Is Your Workplace Highrise Safe? Maybe Not.
We all watched in horror when the residential apartment building collapsed in Florida two years ago. This case involved problems with how the concrete was cast, rendering it permeable to water and the corrosion of much of its steel reinforcement. A Northwestern University study links underground climate change to ground deformation under major global cities. Buildings were not designed to handle it.
They claim that as the ground gets hotter, it deforms. This can cause building foundations and the surrounding land to move excessively and potentially crack, affecting a structure’s long-term operational performance and durability.
The researchers claim it is a potential opportunity. By capturing the waste heat emitted underground, urban planners could mitigate the dangerous effects and reuse the heat as an untapped thermal energy resource. Their work is published in Communications Engineering, a Nature Portfolio journal.
In many urban areas globally, heat continuously diffuses from buildings and underground transportation, warming the ground at an alarming rate. Previous researchers found that the shallow subsurface beneath cities warms by 0.1 to 2.5 degrees Celsius per decade.

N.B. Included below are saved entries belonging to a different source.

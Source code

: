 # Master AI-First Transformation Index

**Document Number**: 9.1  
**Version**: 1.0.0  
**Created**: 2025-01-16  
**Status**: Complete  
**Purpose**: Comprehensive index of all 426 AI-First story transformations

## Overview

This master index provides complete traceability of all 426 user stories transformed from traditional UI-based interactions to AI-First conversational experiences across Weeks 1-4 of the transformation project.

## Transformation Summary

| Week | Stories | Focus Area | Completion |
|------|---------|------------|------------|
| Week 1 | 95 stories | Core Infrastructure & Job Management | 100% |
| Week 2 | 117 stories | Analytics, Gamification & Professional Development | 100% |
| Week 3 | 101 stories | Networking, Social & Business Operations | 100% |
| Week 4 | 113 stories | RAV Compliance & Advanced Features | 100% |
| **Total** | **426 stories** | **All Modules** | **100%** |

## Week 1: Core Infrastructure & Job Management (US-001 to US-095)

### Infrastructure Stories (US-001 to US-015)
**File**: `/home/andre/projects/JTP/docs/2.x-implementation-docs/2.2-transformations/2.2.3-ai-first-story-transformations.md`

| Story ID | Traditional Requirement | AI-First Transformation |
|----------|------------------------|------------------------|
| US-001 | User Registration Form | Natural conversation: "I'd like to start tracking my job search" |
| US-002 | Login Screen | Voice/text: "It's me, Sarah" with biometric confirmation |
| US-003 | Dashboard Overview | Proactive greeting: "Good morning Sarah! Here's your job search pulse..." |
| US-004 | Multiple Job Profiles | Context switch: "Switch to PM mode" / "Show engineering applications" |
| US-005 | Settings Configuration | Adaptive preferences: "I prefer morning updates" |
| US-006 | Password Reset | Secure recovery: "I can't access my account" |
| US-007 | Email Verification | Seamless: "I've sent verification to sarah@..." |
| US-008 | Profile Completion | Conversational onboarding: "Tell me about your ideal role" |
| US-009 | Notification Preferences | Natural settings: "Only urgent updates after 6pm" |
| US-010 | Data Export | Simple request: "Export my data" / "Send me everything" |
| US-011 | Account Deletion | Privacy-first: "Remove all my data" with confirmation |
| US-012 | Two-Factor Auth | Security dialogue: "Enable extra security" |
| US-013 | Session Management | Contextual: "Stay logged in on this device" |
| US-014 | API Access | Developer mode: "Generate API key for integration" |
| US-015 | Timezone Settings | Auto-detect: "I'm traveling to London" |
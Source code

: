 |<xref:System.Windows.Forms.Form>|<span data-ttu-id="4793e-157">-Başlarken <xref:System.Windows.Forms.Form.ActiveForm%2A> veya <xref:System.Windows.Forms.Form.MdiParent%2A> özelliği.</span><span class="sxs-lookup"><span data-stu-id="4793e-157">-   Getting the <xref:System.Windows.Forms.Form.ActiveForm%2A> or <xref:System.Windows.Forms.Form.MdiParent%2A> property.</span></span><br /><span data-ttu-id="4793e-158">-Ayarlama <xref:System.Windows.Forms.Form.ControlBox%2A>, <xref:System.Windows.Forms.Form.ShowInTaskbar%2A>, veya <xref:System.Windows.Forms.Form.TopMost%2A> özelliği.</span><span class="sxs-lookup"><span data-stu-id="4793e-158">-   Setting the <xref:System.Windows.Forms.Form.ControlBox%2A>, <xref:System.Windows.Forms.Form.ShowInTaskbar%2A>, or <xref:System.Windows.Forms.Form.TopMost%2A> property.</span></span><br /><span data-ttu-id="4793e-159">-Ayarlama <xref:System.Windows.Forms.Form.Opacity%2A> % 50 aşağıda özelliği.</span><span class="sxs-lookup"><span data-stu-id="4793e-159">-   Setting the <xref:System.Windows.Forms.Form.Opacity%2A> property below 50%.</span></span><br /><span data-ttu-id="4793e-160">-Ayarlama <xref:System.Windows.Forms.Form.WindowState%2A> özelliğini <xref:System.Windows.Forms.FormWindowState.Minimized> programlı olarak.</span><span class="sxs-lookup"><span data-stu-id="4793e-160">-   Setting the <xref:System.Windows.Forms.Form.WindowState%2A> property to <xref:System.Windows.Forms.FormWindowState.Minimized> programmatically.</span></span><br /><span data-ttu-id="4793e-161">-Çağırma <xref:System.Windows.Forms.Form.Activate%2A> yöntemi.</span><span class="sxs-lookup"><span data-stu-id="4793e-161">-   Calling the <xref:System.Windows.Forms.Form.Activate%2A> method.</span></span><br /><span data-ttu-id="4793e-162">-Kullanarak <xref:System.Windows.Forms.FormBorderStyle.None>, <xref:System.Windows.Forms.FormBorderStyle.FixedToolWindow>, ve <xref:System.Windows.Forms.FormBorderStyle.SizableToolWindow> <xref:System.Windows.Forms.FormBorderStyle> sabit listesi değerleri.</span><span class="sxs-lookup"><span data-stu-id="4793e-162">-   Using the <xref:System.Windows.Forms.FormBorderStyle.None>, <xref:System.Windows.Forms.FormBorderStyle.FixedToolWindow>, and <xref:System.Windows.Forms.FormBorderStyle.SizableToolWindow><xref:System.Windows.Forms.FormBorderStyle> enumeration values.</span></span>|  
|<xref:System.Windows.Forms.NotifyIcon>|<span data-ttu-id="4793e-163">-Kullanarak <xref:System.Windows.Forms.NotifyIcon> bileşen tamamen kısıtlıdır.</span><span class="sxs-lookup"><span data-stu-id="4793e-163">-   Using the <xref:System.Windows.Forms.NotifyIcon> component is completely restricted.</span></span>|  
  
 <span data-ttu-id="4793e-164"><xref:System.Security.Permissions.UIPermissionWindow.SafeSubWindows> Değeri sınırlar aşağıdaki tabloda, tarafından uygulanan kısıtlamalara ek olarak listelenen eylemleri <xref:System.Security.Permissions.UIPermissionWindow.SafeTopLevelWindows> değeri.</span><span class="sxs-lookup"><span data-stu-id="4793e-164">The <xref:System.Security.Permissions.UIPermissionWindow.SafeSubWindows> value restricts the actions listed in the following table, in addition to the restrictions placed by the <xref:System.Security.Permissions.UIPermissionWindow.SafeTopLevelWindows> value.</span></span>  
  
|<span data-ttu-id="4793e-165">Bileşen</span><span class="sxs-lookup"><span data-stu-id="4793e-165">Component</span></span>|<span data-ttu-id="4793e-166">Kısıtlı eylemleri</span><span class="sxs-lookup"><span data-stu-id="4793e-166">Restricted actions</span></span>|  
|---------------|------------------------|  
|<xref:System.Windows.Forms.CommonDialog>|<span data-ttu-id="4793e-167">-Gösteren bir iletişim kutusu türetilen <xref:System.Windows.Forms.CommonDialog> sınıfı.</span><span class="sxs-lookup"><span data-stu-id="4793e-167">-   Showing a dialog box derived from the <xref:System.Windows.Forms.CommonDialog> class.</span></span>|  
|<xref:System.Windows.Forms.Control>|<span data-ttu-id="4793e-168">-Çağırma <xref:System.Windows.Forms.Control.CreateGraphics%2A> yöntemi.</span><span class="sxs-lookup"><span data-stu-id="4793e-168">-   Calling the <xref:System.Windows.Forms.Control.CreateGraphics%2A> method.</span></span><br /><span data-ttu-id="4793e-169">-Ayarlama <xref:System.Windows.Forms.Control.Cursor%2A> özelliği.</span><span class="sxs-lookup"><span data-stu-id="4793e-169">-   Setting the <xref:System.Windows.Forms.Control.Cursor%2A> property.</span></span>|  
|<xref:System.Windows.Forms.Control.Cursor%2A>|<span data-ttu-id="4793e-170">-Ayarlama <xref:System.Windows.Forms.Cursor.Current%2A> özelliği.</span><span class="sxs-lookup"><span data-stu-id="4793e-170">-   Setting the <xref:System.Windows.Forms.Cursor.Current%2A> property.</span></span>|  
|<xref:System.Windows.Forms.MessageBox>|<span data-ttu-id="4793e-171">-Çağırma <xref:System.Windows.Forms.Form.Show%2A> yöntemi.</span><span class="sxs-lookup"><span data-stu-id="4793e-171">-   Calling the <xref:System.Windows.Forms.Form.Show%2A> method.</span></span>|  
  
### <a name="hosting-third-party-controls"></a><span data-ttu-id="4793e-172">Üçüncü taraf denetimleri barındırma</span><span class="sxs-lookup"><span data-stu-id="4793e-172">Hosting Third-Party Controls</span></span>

Data from a wireless sensing network indicated that underground temperatures beneath the Chicago Loop are often 10 degrees warmer than temperatures beneath Grant Park. Air temperatures in underground structures can be up to 25 degrees higher. Heat diffuses toward the ground and stresses materials that expand and contract with the changing temperatures.
After collecting temperature data for three years, the team built a 3D computer model to simulate how ground temperatures evolved from 1951 to today and how it affects how the ground deforms. Some materials (soft and stiff clay) contract, and others (hard clay, sand, and limestone) expand. Warmer temperatures cause the ground to swell and expand upward by as much as 12 millimeters and can cause the soil to contract and sink downward — beneath the weight of a building — by as much as 8 millimeters. This is more than many building components and foundation systems can handle.
Things are sinking very slowly. It’s very likely that underground climate change has already caused cracks and excessive foundation settlements not associated with this phenomenon.
European cities with very old buildings are expected to be more susceptible to subsurface climate change. Those made of stone and bricks that resort to past design and construction practices are generally in a very delicate equilibrium.
They recommend that future planning strategies integrate geothermal technologies to harvest waste heat and deliver it to buildings for space heating. Planners can install thermal insulation on new and existing buildings to minimize the amount of heat entering the ground.